Work item:
Once the line containing "A connected tree" is found in the records below, return it and each following line exactly, up to and including the line containing "from the elementary", and nothing else.

Material shown:
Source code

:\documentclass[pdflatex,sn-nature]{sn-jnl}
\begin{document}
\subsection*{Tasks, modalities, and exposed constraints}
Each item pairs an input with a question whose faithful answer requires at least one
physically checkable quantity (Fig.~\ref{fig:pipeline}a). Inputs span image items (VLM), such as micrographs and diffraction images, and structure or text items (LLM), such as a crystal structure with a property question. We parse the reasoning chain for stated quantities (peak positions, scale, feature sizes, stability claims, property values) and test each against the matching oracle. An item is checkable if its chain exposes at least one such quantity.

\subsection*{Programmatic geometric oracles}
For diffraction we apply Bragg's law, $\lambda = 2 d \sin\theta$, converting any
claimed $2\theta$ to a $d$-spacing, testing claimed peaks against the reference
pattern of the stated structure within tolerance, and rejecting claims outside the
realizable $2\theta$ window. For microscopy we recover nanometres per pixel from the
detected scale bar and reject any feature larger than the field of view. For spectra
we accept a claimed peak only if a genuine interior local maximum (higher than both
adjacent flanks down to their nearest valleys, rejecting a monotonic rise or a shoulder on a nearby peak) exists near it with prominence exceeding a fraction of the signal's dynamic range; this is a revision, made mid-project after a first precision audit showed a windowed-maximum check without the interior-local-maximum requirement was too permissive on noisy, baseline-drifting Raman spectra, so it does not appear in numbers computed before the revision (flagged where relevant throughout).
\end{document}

...

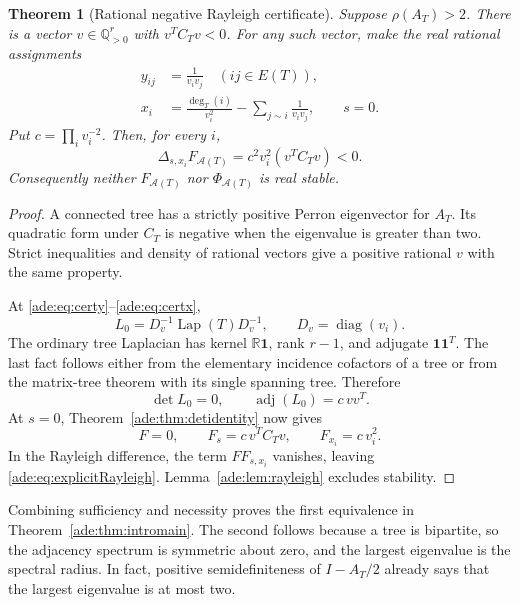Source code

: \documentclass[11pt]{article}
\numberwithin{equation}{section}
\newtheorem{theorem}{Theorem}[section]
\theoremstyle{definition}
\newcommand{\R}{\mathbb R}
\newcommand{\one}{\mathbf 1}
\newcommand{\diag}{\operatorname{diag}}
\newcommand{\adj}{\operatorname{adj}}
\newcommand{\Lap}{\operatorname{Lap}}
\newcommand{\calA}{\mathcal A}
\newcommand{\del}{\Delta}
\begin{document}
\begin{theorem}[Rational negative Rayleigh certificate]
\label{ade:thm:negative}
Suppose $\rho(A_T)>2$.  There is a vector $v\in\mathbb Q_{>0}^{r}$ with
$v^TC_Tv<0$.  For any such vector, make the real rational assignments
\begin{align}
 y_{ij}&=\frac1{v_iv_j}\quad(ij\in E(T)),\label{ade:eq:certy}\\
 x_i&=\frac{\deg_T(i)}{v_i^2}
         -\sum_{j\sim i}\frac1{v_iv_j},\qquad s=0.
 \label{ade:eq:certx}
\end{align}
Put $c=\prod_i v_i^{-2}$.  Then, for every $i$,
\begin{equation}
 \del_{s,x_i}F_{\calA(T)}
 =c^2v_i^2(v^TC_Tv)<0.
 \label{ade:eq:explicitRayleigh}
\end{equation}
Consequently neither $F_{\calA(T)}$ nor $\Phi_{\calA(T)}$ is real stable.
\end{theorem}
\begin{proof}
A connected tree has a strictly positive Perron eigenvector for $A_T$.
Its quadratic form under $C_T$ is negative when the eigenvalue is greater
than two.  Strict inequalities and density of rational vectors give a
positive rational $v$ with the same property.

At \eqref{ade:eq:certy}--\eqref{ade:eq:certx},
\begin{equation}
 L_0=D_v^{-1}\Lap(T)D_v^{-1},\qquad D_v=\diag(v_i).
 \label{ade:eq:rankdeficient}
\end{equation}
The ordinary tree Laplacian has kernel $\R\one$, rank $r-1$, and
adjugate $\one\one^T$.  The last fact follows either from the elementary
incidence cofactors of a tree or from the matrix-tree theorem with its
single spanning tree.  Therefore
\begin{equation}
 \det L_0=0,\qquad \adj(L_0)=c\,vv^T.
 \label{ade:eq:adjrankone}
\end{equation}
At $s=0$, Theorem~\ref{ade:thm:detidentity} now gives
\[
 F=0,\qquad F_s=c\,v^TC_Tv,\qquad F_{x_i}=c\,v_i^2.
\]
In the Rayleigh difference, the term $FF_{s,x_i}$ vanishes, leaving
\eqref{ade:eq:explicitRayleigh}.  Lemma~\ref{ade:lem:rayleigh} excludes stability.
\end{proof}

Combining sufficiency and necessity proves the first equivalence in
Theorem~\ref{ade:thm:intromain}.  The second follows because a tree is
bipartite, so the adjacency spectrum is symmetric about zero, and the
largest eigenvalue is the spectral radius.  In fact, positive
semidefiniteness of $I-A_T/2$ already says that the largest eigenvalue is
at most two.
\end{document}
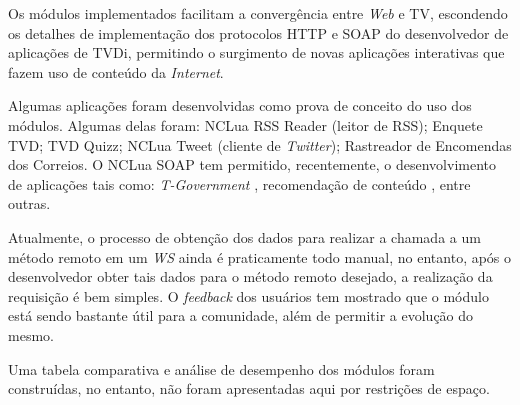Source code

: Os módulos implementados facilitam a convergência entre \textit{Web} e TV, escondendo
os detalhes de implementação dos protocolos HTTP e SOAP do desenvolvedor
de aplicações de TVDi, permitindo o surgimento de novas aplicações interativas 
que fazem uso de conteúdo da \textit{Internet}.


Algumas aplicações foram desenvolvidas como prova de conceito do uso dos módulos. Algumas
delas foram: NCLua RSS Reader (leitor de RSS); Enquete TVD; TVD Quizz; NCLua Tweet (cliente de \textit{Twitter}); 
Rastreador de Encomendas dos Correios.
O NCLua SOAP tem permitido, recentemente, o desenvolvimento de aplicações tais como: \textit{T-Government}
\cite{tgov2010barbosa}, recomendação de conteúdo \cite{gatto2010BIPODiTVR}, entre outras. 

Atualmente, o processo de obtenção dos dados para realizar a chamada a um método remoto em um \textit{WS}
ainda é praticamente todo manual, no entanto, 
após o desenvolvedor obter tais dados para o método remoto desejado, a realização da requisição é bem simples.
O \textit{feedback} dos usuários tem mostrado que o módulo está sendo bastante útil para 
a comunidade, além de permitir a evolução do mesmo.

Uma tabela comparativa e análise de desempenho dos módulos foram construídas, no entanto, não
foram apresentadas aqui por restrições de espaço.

==

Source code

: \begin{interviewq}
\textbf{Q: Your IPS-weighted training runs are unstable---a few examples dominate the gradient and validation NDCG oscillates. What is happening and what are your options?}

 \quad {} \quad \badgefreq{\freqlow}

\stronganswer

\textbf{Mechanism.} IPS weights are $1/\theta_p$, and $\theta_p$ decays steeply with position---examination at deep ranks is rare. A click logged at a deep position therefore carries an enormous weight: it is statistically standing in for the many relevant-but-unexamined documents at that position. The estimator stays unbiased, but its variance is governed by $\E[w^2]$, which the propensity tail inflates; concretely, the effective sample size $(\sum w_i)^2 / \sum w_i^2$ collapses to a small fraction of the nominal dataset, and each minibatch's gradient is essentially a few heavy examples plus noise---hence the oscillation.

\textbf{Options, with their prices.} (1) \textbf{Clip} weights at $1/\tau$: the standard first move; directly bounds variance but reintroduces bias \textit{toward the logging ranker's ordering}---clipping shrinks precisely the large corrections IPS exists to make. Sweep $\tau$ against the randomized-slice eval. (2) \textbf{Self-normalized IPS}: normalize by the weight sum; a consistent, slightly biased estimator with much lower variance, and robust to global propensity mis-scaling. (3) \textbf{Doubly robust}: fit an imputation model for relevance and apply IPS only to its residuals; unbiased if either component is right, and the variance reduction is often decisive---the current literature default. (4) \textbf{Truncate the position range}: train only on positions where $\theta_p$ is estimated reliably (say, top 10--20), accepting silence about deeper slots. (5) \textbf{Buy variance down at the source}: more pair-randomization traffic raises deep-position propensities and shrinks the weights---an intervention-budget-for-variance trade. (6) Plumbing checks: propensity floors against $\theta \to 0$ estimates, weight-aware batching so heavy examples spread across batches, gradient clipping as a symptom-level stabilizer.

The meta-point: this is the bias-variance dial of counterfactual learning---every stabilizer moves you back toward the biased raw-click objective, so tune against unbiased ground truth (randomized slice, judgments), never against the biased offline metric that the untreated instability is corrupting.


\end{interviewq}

Response area:
A connected tree has a strictly positive Perron eigenvector for $A_T$.
Its quadratic form under $C_T$ is negative when the eigenvalue is greater
than two.  Strict inequalities and density of rational vectors give a
positive rational $v$ with the same property.

At \eqref{ade:eq:certy}--\eqref{ade:eq:certx},
\begin{equation}
 L_0=D_v^{-1}\Lap(T)D_v^{-1},\qquad D_v=\diag(v_i).
 \label{ade:eq:rankdeficient}
\end{equation}
The ordinary tree Laplacian has kernel $\R\one$, rank $r-1$, and
adjugate $\one\one^T$.  The last fact follows either from the elementary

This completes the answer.